On Thu, 2007-10-04 at 15:00 +0200, Miklos Szeredi wrote:
> > > 1) File backed pages -> file
> > > 
> > >   dirty + writeback count remains constant
> > > 
> > > 2) Anonymous pages -> swap
> > > 
> > >   writeback count increases, dirty balancing will hold back file
> > >   writeback in favor of swap
> > > 
> > > So the real question is: does case 2 need rate limiting, or is it OK
> > > to let the device queue fill with swap pages as fast as possible?
> > 
> > > Because balance_dirty_pages() maintains:
> > 
> >  nr_dirty + nr_unstable + nr_writeback < 
> > 	total_dirty + nr_cpus * ratelimit_pages
> > 
> > throttle_vm_writeout() _should_ not deadlock on that, unless you're
> > caught in the error term: nr_cpus * ratelimit_pages. 
> 
> And it does get caught on that in small memory machines.  This
> deadlock is easily reproducable on a 32MB UML instance.  

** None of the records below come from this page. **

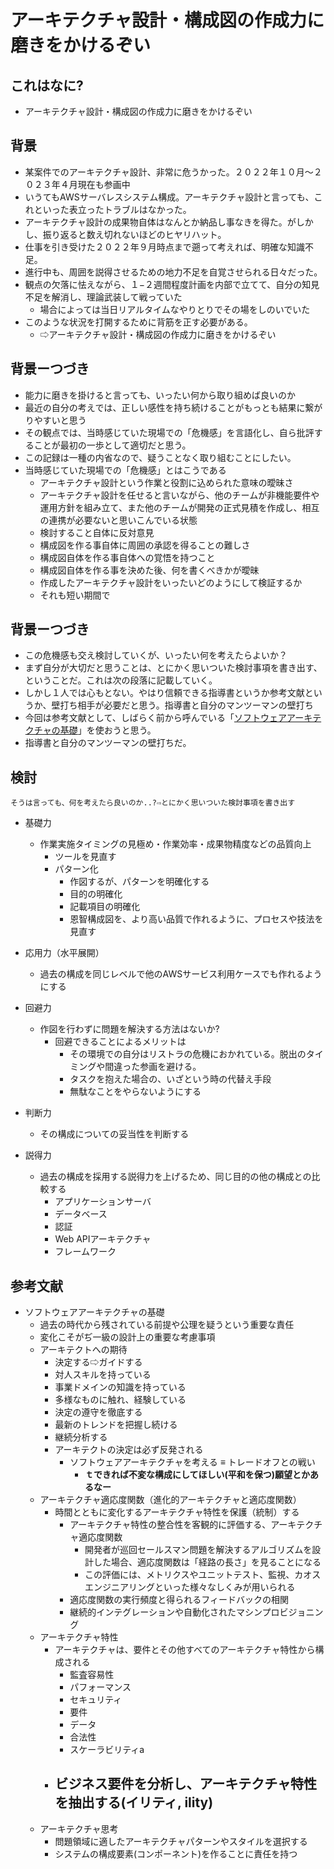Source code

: # アーキテクチャ設計・構成図の作成力に磨きをかけるぞい

## これはなに?

- アーキテクチャ設計・構成図の作成力に磨きをかけるぞい

## 背景

- 某案件でのアーキテクチャ設計、非常に危うかった。２０２２年１０月〜２０２３年４月現在も参画中
- いうてもAWSサーバレスシステム構成。アーキテクチャ設計と言っても、これといった表立ったトラブルはなかった。
- アーキテクチャ設計の成果物自体はなんとか納品し事なきを得た。がしかし、振り返ると数え切れないほどのヒヤリハット。
- 仕事を引き受けた２０２２年９月時点まで遡って考えれば、明確な知識不足。
- 進行中も、周囲を説得させるための地力不足を自覚させられる日々だった。
- 観点の欠落に怯えながら、１−２週間程度計画を内部で立てて、自分の知見不足を解消し、理論武装して戦っていた
  - 場合によっては当日リアルタイムなやりとりでその場をしのいでいた
- このような状況を打開するために背筋を正す必要がある。
  - ⇨アーキテクチャ設計・構成図の作成力に磨きをかけるぞい

## 背景ーつづき

- 能力に磨きを掛けると言っても、いったい何から取り組めば良いのか
- 最近の自分の考えでは、正しい感性を持ち続けることがもっとも結果に繋がりやすいと思う
- その観点では、当時感じていた現場での「危機感」を言語化し、自ら批評することが最初の一歩として適切だと思う。
- この記録は一種の内省なので、疑うことなく取り組むことにしたい。
- 当時感じていた現場での「危機感」とはこうである
  - アーキテクチャ設計という作業と役割に込められた意味の曖昧さ
  - アーキテクチャ設計を任せると言いながら、他のチームが非機能要件や運用方針を組み立て、また他のチームが開発の正式見積を作成し、相互の連携が必要ないと思いこんでいる状態
  - 検討すること自体に反対意見
  - 構成図を作る事自体に周囲の承認を得ることの難しさ
  - 構成図自体を作る事自体への覚悟を持つこと
  - 構成図自体を作る事を決めた後、何を書くべきかが曖昧
  - 作成したアーキテクチャ設計をいったいどのようにして検証するか
  - それも短い期間で

## 背景ーつづき

- この危機感も交え検討していくが、いったい何を考えたらよいか？
- まず自分が大切だと思うことは、とにかく思いついた検討事項を書き出す、ということだ。これは次の段落に記載していく。
- しかし１人では心もとない。やはり信頼できる指導書というか参考文献というか、壁打ち相手が必要だと思う。指導書と自分のマンツーマンの壁打ち
- 今回は参考文献として、しばらく前から呼んでいる「[ソフトウェアアーキテクチャの基礎](https://www.amazon.co.jp/%E3%82%BD%E3%83%95%E3%83%88%E3%82%A6%E3%82%A7%E3%82%A2%E3%82%A2%E3%83%BC%E3%82%AD%E3%83%86%E3%82%AF%E3%83%81%E3%83%A3%E3%81%AE%E5%9F%BA%E7%A4%8E-%E2%80%95%E3%82%A8%E3%83%B3%E3%82%B8%E3%83%8B%E3%82%A2%E3%83%AA%E3%83%B3%E3%82%B0%E3%81%AB%E5%9F%BA%E3%81%A5%E3%81%8F%E4%BD%93%E7%B3%BB%E7%9A%84%E3%82%A2%E3%83%97%E3%83%AD%E3%83%BC%E3%83%81-Mark-Richards/dp/4873119820/ref=sr_1_1?adgrpid=130100459718&hvadid=651258080600&hvdev=c&hvlocphy=1009308&hvnetw=g&hvqmt=e&hvrand=6194360191568986432&hvtargid=kwd-1645961297979&hydadcr=10018_13606920&jp-ad-ap=0&keywords=%E3%82%BD%E3%83%95%E3%83%88%E3%82%A6%E3%82%A7%E3%82%A2%E3%82%A2%E3%83%BC%E3%82%AD%E3%83%86%E3%82%AF%E3%83%81%E3%83%A3%E3%81%AE%E5%9F%BA%E7%A4%8E&qid=1681547947&sr=8-1)」を使おうと思う。
- 指導書と自分のマンツーマンの壁打ちだ。

## 検討

`そうは言っても、何を考えたら良いのか..?⇨とにかく思いついた検討事項を書き出す`

- 基礎力
  - 作業実施タイミングの見極め・作業効率・成果物精度などの品質向上
    - ツールを見直す
    - パターン化
      - 作図するが、パターンを明確化する
      - 目的の明確化
      - 記載項目の明確化
      - 恩智構成図を、より高い品質で作れるように、プロセスや技法を見直す

- 応用力（水平展開）
  - 過去の構成を同じレベルで他のAWSサービス利用ケースでも作れるようにする

- 回避力
  - 作図を行わずに問題を解決する方法はないか?
    - 回避できることによるメリットは
      - その環境での自分はリストラの危機におかれている。脱出のタイミングや間違った参画を避ける。
      - タスクを抱えた場合の、いざという時の代替え手段
      - 無駄なことをやらないようにする

- 判断力
  - その構成についての妥当性を判断する

- 説得力
  - 過去の構成を採用する説得力を上げるため、同じ目的の他の構成との比較する
    - アプリケーションサーバ
    - データベース
    - 認証
    - Web APIアーキテクチャ
    - フレームワーク

## 参考文献

- ソフトウェアアーキテクチャの基礎
  - 過去の時代から残されている前提や公理を疑うという重要な責任
  - 変化こそがぢ一級の設計上の重要な考慮事項
  - アーキテクトへの期待
    - 決定する⇨ガイドする
    - 対人スキルを持っている
    - 事業ドメインの知識を持っている
    - 多様なものに触れ、経験している
    - 決定の遵守を徹底する
    - 最新のトレンドを把握し続ける
    - 継続分析する
    - アーキテクトの決定は必ず反発される
      - ソフトウェアアーキテクチャを考える ≡ トレードオフとの戦い
        - **ｔできれば不変な構成にしてほしい(平和を保つ)願望とかあるなー**
  - アーキテクチャ適応度関数（進化的アーキテクチャと適応度関数）
    - 時間とともに変化するアーキテクチャ特性を保護（統制）する
      - アーキテクチャ特性の整合性を客観的に評価する、アーキテクチャ適応度関数
        - 開発者が巡回セールスマン問題を解決するアルゴリズムを設計した場合、適応度関数は「経路の長さ」を見ることになる　
        - この評価には、メトリクスやユニットテスト、監視、カオスエンジニアリングといった様々なしくみが用いられる
      - 適応度関数の実行頻度と得られるフィードバックの相関
      - 継続的インテグレーションや自動化されたマシンプロビジョニング
  - アーキテクチャ特性
    - アーキテクチャは、要件とその他すべてのアーキテクチャ特性から構成される
      - 監査容易性
      - パフォーマンス
      - セキュリティ
      - 要件
      - データ
      - 合法性
      - スケーラビリティa
    - ビジネス要件を分析し、アーキテクチャ特性を抽出する(イリティ, ility)
      - 
  - アーキテクチャ思考
    - 問題領域に適したアーキテクチャパターンやスタイルを選択する
    - システムの構成要素(コンポーネント)を作ることに責任を持つ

Ah, yes, for those that is indeed easily doable.

> I haven't yet
> tested with the per-bdi patches, but I don't think they make a
> difference in this case.

Correct, they would not.

> > Which can only happen when it is larger than 10% of dirty_thresh.
> > 
> > Which is even more unlikely since it doesn't account nr_dirty (as I
> > think it should).
> 
> I think nr_dirty is totally irrelevant.  Since we don't care about
> case 1), and in case 2) nr_dirty doesn't play any role.

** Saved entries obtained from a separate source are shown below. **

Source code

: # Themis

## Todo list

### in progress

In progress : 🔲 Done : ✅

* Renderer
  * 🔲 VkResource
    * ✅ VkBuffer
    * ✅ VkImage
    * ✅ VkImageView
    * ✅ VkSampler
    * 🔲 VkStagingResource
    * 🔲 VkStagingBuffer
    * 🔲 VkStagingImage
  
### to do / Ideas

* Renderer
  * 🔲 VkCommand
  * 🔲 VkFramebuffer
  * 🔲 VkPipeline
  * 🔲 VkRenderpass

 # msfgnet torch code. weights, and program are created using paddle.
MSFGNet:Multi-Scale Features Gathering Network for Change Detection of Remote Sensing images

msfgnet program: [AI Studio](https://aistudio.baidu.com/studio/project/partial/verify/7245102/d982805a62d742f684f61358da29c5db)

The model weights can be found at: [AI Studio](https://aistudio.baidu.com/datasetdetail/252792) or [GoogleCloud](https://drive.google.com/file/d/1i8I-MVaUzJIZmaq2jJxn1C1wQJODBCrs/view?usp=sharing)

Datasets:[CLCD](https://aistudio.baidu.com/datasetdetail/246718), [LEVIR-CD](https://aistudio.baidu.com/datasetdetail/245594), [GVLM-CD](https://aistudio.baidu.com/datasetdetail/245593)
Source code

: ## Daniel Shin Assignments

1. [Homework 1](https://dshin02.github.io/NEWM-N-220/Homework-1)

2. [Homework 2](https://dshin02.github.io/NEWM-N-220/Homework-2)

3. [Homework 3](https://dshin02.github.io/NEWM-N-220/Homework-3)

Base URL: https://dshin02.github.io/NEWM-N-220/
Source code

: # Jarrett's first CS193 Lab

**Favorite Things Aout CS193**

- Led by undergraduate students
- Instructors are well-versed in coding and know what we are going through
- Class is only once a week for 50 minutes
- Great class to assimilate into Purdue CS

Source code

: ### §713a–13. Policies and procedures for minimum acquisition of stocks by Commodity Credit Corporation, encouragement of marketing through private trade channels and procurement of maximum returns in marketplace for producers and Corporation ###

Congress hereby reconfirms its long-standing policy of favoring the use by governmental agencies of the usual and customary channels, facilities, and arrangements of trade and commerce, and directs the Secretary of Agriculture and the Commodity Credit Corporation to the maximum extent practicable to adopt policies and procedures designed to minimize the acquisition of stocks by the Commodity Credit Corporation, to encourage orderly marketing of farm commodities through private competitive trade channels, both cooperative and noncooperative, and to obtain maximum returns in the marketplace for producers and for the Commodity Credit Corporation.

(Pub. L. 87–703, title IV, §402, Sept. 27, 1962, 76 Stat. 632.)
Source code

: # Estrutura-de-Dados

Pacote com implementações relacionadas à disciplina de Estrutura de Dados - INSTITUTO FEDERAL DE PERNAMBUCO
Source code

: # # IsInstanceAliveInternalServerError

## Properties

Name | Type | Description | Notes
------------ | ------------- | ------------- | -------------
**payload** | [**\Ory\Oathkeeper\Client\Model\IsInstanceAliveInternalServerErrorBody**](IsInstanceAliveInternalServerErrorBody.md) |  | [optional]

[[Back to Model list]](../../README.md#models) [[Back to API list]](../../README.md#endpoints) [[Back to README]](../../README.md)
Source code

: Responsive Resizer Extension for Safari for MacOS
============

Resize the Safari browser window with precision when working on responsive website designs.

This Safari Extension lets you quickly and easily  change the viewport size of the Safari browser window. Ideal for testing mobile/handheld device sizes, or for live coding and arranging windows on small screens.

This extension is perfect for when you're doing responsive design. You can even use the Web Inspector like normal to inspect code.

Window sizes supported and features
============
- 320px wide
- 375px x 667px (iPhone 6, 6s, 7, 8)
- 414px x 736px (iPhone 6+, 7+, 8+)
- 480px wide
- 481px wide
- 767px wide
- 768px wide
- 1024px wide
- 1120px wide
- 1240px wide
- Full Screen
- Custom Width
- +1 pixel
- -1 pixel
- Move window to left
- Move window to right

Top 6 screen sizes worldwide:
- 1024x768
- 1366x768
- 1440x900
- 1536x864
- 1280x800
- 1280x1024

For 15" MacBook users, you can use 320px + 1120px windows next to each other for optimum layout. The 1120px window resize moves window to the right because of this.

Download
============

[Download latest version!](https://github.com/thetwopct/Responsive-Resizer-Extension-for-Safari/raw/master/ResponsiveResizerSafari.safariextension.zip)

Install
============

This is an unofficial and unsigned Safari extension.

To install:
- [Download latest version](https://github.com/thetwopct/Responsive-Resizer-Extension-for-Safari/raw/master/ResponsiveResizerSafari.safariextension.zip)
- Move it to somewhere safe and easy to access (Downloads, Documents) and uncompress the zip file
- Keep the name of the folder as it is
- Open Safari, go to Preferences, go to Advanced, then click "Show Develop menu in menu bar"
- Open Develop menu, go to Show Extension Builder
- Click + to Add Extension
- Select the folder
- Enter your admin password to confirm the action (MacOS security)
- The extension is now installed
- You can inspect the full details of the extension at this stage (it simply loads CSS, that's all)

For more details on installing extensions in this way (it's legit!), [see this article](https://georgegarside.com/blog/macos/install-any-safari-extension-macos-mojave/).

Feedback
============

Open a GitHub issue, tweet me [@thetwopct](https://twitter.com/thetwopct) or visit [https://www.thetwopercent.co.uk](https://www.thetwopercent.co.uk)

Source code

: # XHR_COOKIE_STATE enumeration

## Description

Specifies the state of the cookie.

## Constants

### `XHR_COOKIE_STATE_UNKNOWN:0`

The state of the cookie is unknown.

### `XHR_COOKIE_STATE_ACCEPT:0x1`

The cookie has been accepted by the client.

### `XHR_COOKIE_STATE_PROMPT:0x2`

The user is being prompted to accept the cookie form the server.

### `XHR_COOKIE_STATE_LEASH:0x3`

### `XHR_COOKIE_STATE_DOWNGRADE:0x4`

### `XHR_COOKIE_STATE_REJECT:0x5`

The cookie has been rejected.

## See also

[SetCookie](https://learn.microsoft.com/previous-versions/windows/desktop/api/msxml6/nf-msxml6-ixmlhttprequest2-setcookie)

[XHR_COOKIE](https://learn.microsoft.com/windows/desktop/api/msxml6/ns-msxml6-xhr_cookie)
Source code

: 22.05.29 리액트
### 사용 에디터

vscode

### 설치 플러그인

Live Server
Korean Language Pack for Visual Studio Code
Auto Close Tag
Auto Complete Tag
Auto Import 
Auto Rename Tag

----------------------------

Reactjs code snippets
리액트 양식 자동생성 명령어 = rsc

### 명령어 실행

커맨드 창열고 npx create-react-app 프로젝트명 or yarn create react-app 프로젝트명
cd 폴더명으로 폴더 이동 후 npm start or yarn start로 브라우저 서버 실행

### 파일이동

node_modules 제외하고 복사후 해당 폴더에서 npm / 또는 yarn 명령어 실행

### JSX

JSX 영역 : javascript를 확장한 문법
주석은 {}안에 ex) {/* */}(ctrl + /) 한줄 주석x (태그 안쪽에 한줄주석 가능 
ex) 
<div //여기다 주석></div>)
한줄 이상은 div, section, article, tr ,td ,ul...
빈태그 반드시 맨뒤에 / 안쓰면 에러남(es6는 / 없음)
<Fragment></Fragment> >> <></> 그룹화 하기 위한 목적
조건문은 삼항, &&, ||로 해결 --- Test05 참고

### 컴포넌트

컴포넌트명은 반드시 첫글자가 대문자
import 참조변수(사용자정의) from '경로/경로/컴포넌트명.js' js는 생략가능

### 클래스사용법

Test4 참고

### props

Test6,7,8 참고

Ah, but its correct to have since we compare against dirty_thresh, which
is defined to be a unit of nr_dirty + nr_unstable + nr_writeback. if we
take one of these out, then we get an undefined amount of space extra.

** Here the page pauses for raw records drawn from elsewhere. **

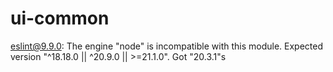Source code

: # ui-common
 eslint@9.9.0: The engine "node" is incompatible with this module. Expected version "^18.18.0 || ^20.9.0 || >=21.1.0". Got "20.3.1"s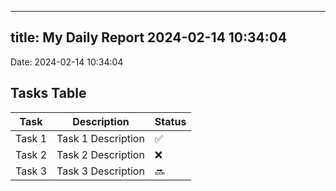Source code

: 
---
title: My Daily Report 2024-02-14 10:34:04
---

Date: 2024-02-14 10:34:04

## Tasks Table

| Task | Description | Status |
|------|-------------|--------|
| Task 1 | Task 1 Description | ✅ |
| Task 2 | Task 2 Description | ❌ |
| Task 3 | Task 3 Description | 🔜 |
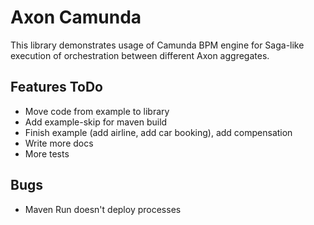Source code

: # Axon Camunda

This library demonstrates usage of Camunda BPM engine for Saga-like execution of orchestration between different Axon aggregates.

## Features ToDo

- Move code from example to library
- Add example-skip for maven build
- Finish example (add airline, add car booking), add compensation
- Write more docs
- More tests

## Bugs

- Maven Run doesn't deploy processes
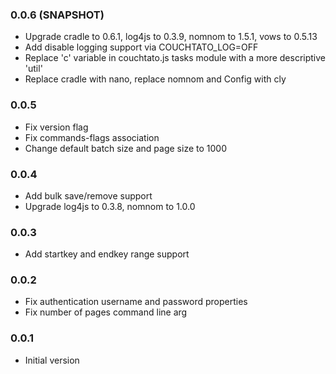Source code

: ### 0.0.6 (SNAPSHOT)
* Upgrade cradle to 0.6.1, log4js to 0.3.9, nomnom to 1.5.1, vows to 0.5.13
* Add disable logging support via COUCHTATO_LOG=OFF
* Replace 'c' variable in couchtato.js tasks module with a more descriptive 'util'
* Replace cradle with nano, replace nomnom and Config with cly

### 0.0.5
* Fix version flag
* Fix commands-flags association
* Change default batch size and page size to 1000

### 0.0.4
* Add bulk save/remove support
* Upgrade log4js to 0.3.8, nomnom to 1.0.0

### 0.0.3
* Add startkey and endkey range support

### 0.0.2
* Fix authentication username and password properties
* Fix number of pages command line arg

### 0.0.1
* Initial version

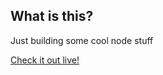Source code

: ## What is this?

Just building some cool node stuff

[Check it out live!](https://node-playground-store.herokuapp.com/)
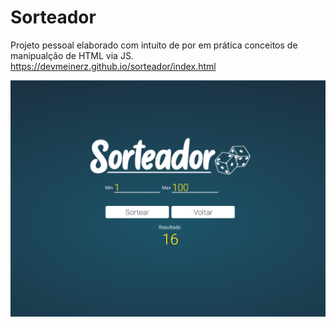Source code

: # Sorteador
Projeto pessoal elaborado com intuito de por em prática conceitos de manipualção de HTML via JS.
https://devmeinerz.github.io/sorteador/index.html

![demo](https://github.com/devmeinerz/sorteador/blob/main/assets/images/cover.png?raw=true)
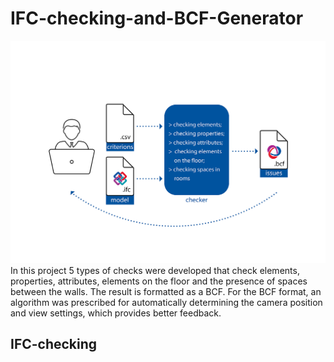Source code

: # IFC-checking-and-BCF-Generator
![the scheme of work](images/1.Programm.png)
In this project 5 types of checks were developed that check elements, properties, attributes, elements on the floor and the presence of spaces between the walls. The result is formatted as a BCF. For the BCF format, an algorithm was prescribed for automatically determining the camera position and view settings, which provides better feedback.

## IFC-checking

> > As for 2), yes I think having a limit on the total number of pages in
> > flight is a good thing.
> 
> Why?

for my swapping over network thingies I need to put a bound on the
amount of outgoing traffic in flight because that bounds the amount of
memory consumed by the sending side.

> > But that said, there might be better ways to do that.
> 
> Sure, if we do need to globally limit the number of under-writeback
> pages, then I think we need to do it independently of the dirty
> accounting.

It need not be global, it could be per BDI as well, but yes.